![](/history/files/2024/10/DSC03251-Enhanced-NR-2-1-600x600.jpg)
Associate Department Chair; Associate Professor of History
he/him/his
History of economic life and development, modern South Asia, environmental history, agricultural history, history of medicine and the body
Benjamin Siegel is a scholar of transnational economic life, politics, agriculture, and the environment. His work examines how people in modern states conceptualize, debate, and leverage their material and non-material resources, returning frequently to a geographic focus on South Asia and its entanglements with the wider world.
Professor Siegel’s latest book, The Ghost Ship: Pharmaceutical Opioids and Political Power in the Modern World, is forthcoming in 2025 from Oxford University Press. The book offers a new account of how opium, a quintessential colonial commodity, was remade into a twentieth-century resource for modern medicine in the global north, and state-building and national development in the global south. His first book, Hungry Nation: Food, Famine, and the Making of Modern India (Cambridge University Press, 2018), demonstrated how questions of food and scarcity structured Indian citizens’ understanding of welfare and citizenship in the twentieth century.
In his new research, Professor Siegel is focusing on the changing nature of resources, value, and labor in the long twentieth century.

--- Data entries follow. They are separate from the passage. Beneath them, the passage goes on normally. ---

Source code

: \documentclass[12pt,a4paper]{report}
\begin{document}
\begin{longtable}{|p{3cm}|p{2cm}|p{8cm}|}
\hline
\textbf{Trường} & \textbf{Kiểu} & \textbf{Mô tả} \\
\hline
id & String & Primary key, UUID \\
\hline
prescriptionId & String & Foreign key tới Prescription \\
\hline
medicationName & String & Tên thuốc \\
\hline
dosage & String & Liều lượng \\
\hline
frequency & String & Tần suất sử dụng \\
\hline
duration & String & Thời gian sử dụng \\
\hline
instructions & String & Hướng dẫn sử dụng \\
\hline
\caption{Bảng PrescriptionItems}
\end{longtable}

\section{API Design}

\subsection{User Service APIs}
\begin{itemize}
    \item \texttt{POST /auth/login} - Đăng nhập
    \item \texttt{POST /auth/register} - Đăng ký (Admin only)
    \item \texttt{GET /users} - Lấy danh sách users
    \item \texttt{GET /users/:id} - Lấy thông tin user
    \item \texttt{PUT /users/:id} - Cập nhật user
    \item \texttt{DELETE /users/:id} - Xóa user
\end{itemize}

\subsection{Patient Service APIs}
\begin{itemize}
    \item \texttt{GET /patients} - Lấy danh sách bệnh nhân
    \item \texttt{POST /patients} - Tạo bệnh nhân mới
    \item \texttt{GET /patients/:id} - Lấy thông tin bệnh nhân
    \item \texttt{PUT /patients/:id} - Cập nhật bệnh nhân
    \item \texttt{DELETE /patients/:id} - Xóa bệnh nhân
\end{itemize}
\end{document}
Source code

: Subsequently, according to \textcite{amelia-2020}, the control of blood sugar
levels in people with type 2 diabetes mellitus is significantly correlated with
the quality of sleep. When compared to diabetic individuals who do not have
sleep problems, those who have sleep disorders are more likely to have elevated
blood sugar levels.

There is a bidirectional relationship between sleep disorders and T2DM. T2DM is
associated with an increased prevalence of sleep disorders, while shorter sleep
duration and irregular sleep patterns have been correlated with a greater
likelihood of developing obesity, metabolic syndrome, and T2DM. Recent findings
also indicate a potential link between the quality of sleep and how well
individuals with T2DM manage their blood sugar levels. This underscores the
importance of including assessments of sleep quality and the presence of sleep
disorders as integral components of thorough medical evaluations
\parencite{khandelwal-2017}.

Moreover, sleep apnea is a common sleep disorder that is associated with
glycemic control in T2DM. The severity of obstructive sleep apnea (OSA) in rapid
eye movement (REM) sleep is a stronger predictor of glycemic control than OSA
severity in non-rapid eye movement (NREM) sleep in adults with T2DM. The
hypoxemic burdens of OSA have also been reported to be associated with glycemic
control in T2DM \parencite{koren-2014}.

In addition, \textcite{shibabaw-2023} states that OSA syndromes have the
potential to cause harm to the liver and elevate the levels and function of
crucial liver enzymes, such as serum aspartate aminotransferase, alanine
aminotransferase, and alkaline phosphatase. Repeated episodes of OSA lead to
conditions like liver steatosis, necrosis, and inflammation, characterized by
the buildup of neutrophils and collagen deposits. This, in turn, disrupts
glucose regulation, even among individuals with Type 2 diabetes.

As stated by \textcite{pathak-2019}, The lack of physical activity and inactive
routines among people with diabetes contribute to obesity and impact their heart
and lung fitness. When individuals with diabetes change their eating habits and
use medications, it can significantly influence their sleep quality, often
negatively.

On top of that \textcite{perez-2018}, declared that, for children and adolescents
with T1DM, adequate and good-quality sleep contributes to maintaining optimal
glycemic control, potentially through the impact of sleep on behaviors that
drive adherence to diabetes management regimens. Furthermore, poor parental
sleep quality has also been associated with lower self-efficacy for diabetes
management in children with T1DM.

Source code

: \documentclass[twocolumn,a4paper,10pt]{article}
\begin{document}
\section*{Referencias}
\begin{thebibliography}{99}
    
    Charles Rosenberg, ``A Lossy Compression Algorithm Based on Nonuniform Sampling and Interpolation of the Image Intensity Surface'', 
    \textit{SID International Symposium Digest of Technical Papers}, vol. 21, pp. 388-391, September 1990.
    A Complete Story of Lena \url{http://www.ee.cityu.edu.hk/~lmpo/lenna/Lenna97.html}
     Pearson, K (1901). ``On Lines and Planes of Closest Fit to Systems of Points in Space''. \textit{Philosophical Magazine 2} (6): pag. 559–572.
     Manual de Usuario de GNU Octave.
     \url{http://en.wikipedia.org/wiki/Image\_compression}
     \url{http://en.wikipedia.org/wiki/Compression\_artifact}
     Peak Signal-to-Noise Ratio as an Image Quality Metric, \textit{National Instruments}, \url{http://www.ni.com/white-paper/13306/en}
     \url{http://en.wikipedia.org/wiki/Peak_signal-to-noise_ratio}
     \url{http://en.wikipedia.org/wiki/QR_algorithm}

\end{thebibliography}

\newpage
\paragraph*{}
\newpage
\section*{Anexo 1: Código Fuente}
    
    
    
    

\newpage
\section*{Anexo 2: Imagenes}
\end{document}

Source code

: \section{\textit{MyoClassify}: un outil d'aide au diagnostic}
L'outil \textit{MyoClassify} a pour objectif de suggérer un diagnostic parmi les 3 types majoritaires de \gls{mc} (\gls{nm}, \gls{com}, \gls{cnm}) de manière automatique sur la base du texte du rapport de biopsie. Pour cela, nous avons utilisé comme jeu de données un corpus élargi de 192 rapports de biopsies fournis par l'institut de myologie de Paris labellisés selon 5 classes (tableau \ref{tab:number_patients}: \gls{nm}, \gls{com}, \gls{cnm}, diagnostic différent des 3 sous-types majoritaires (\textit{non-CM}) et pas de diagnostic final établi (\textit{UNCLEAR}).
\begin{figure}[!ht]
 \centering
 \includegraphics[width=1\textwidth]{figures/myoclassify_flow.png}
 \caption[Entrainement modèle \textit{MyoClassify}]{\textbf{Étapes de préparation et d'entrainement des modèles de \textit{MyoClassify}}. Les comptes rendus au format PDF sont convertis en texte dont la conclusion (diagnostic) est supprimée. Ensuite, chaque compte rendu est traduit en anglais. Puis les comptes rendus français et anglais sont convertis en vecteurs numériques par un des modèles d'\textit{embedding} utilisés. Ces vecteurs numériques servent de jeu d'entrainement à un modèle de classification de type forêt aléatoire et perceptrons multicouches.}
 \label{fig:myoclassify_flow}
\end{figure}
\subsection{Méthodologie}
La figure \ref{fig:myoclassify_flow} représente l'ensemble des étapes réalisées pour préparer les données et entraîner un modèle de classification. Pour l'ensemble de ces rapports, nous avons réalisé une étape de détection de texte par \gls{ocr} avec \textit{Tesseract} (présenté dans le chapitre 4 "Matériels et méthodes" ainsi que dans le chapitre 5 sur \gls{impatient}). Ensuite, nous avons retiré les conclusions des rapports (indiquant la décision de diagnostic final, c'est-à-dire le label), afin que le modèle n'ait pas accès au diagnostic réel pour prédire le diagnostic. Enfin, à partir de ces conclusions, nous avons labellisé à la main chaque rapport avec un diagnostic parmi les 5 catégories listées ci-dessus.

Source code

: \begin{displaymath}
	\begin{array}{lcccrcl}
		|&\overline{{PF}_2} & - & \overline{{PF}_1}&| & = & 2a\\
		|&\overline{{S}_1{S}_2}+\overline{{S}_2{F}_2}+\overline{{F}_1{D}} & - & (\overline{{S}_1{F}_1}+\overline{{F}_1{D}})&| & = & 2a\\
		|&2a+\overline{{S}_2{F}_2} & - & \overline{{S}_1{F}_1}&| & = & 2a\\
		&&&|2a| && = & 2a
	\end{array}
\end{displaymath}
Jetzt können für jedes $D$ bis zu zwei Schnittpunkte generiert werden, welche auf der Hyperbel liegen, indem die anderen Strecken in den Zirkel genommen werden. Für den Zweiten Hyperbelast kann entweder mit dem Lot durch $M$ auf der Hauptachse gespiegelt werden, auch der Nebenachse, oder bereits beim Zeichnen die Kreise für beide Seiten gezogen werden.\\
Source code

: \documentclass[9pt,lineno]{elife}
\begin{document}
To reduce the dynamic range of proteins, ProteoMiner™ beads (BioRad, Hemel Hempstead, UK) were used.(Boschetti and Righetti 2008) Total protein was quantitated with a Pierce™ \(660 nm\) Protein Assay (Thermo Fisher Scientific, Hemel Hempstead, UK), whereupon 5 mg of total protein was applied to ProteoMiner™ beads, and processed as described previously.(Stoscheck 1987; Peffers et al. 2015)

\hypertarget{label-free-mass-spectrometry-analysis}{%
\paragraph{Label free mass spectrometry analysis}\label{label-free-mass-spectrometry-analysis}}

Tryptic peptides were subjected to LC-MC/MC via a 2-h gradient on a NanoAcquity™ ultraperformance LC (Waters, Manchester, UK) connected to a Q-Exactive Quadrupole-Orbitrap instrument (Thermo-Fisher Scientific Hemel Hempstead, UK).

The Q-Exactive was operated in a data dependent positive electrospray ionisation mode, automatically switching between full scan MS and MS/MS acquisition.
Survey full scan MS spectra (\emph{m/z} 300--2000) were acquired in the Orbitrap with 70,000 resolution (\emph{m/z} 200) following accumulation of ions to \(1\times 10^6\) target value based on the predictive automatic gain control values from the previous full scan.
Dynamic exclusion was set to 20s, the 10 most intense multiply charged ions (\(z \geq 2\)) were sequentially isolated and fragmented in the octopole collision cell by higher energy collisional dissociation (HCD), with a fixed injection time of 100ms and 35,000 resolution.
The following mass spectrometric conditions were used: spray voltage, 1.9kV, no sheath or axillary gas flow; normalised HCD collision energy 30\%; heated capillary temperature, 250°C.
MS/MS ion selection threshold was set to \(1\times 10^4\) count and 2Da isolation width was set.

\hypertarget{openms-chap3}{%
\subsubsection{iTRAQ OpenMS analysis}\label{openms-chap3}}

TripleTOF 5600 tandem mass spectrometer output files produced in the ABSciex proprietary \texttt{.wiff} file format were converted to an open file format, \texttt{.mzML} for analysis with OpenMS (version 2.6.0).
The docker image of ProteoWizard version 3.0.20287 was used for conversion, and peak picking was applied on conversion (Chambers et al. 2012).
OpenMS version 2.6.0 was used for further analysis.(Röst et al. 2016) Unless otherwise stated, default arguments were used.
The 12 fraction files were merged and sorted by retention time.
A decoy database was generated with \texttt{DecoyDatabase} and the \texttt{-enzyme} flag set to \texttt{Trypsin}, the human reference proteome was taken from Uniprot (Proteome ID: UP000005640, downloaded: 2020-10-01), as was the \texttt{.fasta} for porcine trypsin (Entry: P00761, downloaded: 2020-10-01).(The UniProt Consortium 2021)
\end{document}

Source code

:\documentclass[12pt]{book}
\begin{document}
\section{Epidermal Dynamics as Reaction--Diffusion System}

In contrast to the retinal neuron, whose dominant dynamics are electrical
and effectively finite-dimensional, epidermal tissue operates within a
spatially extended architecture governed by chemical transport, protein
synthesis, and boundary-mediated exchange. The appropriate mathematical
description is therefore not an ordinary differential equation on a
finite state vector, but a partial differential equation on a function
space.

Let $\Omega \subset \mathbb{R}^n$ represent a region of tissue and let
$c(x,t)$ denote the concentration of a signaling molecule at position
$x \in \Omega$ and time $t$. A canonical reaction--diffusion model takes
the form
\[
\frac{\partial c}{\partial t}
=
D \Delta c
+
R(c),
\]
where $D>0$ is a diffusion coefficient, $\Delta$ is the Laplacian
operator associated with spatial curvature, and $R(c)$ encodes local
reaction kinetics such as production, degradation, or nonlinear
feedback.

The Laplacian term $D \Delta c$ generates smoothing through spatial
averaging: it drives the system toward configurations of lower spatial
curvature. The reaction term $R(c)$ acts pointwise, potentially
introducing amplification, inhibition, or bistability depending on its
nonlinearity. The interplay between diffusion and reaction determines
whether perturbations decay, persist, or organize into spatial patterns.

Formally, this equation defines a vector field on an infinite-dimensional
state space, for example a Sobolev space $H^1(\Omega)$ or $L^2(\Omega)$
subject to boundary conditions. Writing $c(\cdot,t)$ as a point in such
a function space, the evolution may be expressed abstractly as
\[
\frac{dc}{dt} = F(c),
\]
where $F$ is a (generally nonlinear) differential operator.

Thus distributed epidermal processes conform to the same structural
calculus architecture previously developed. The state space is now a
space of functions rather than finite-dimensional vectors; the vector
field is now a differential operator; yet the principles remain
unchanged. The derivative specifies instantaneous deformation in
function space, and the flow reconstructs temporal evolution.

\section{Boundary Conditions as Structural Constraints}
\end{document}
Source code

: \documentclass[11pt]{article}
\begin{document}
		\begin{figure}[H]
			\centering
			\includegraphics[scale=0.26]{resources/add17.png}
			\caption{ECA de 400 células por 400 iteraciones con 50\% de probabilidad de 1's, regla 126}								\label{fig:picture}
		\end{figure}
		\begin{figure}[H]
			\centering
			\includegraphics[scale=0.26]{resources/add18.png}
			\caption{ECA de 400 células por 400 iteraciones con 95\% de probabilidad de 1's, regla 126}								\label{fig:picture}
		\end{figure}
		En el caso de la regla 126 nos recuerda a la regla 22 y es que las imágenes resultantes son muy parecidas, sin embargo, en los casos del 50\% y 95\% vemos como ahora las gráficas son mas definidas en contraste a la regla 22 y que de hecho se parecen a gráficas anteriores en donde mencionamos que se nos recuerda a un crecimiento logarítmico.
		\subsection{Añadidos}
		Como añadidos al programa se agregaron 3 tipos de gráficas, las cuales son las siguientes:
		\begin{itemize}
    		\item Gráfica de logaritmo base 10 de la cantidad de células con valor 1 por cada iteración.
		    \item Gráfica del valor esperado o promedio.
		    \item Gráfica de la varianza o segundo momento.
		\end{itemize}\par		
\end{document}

He is working on a global history of states, children, and childcare, and a project on automation, work, and production in modern India.
Professor Siegel’s work has been published in the American Historical Review, Comparative Studies of South Asia, Africa, and the Middle East, Contemporary South Asia, Environmental History, Humanity, the Indian Economic and Social History Review, the International History Review, Modern Asian Studies, and other journals and edited volumes. Dr. Siegel received his B.A. from Yale University and his A.M. and Ph.D. from Harvard University; his work has been sponsored by the American Council of Learned Societies, the American Institute of Indian Studies, the Smithsonian Institution’s Lemelson Center, and the Boston University Center for the Humanities.
At Boston University, Professor Siegel teaches regular courses on the history of South Asia, development in comparative perspective, food and agriculture, and history of medicine and the body; he supervises regular reading fields for graduate students in related fields. Professor Siegel was the 2020 recipient of the Frank and Lynne Wisneski Award for Excellence in Teaching, the 2021 recipient of the Gerald and Deanne Gitner Family Undergraduate Teaching Prize in History, and the 2022 Templeton Award for Excellence in Student Advising and Mentoring.
Prior to coming to Boston University, Professor Siegel was a researcher and reporter for Time in New Delhi and Hong Kong, a Yale University Fox International Fellow at Jawaharlal Nehru University in New Delhi, a visiting fellow with Hong Kong University’s Centre for Medicine and the Humanities, an affiliate researcher at the Indian Agricultural Research Institute, a Graduate Fellow at the Harvard Academy for International and Area Studies, and an affiliate fellow at Yale University’s program in Agrarian Societies.